▶ **EXERCISE BRIEF**
For each line below that contains the string "slider", copy that line.

Source texts of formatted documents
────────────────────

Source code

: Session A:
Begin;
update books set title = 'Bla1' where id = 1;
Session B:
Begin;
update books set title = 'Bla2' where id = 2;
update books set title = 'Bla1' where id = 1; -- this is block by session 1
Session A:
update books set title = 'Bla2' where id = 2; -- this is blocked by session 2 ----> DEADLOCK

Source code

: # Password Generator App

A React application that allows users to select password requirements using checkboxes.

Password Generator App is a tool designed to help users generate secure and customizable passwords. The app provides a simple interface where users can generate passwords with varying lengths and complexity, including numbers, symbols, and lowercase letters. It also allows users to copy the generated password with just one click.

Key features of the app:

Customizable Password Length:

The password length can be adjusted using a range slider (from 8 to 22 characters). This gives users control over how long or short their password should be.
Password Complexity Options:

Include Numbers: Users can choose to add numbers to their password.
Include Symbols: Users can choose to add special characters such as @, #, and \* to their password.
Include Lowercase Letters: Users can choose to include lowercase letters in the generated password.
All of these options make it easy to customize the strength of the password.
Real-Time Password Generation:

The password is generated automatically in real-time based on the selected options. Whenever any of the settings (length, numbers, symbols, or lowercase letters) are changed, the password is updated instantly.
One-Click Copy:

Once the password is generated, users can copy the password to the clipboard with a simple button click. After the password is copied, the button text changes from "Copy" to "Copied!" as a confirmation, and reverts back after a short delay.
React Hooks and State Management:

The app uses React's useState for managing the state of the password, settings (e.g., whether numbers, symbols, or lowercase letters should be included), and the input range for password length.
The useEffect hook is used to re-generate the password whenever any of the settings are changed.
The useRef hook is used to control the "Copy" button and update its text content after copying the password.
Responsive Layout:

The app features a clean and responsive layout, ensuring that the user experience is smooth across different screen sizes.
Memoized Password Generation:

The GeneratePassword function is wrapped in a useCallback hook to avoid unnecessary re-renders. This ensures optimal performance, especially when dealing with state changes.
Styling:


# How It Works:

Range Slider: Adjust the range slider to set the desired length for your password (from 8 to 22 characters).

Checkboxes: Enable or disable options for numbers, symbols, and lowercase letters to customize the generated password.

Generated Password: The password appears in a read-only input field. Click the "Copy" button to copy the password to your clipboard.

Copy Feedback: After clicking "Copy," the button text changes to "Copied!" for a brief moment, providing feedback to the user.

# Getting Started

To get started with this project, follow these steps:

────────────────────

▶ **RESPONSE**
The password length can be adjusted using a range slider (from 8 to 22 characters). This gives users control over how long or short their password should be.
Range Slider: Adjust the range slider to set the desired length for your password (from 8 to 22 characters).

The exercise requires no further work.